Le marché scrutera à la loupe la solvabilité des banques françaises

Les ratios de solvabilité bancaire reviennent sur le devant de la scène. Durant la saison des publications de résultats trimestriels du secteur en France, dont BNP Paribas donnera le coup d’envoi mercredi, analystes et investisseurs devraient prêter moins d’attention à l’activité des banques qu’à la solidité de leurs bilans. D’abord parce que le métier de banque de détail en zone euro devrait, sans surprise, avoir une nouvelle fois pâti de la faiblesse des taux. La mauvaise tenue du courtage, en particulier dans le fixed income, semble, elle aussi, acquise, les résultats des banques américaines et de certains établissements européens en ayant donné un avant-goût.
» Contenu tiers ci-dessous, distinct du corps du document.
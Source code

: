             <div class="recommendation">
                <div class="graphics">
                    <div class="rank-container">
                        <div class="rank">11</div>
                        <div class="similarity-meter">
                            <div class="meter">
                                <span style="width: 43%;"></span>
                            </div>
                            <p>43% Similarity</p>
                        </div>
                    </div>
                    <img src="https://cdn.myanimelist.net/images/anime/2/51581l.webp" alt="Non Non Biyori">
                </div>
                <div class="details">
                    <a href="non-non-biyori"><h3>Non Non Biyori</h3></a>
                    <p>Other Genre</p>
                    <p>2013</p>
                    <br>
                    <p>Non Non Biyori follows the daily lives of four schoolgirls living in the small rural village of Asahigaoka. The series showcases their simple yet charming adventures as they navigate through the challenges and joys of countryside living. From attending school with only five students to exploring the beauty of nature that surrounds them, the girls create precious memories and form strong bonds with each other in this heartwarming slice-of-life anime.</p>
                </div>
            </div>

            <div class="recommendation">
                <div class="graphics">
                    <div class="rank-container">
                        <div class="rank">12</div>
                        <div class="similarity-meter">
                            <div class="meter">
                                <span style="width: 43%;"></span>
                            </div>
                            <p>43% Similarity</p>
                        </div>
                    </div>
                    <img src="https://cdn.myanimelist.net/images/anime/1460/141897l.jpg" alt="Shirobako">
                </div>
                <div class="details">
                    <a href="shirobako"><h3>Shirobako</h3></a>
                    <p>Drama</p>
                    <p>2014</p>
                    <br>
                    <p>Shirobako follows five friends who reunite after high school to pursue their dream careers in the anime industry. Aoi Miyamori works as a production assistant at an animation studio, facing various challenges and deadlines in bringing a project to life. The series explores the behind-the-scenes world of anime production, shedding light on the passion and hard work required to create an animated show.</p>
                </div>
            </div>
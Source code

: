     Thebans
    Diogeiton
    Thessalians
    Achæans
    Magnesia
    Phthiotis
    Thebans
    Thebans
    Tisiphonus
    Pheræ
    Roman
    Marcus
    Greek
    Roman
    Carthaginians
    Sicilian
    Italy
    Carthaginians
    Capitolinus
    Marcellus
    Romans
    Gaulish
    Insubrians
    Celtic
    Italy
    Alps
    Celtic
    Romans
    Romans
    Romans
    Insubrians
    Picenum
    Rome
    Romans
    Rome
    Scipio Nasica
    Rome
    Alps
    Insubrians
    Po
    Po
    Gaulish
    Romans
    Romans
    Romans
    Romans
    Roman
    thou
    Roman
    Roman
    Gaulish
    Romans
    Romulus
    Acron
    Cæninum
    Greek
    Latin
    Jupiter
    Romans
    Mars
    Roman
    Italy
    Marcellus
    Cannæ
Ensuite, l’avertissement sur ses résultats lancé le 17 janvier par la Société Générale et sa décision de proposer le paiement du dividende en actions ou en numéraire, et non plus seulement en cash, ont mis la puce à l’oreille du marché. Ce mécanisme de scrip dividend avait été très utilisé par les banques au cours des crises de 2008 et de 2011 pour augmenter leurs fonds propres sans faire appel au marché. «La Société Générale est la première grande banque européenne à revenir au paiement optionnel du dividende en actions pour renforcer sa solvabilité dans l’environnement de marché actuel […], ce qui nous remémore hélas les heures sombres des crises des ‘subprime’ et des liquidités», soulignent les analystes de Jefferies dans une étude.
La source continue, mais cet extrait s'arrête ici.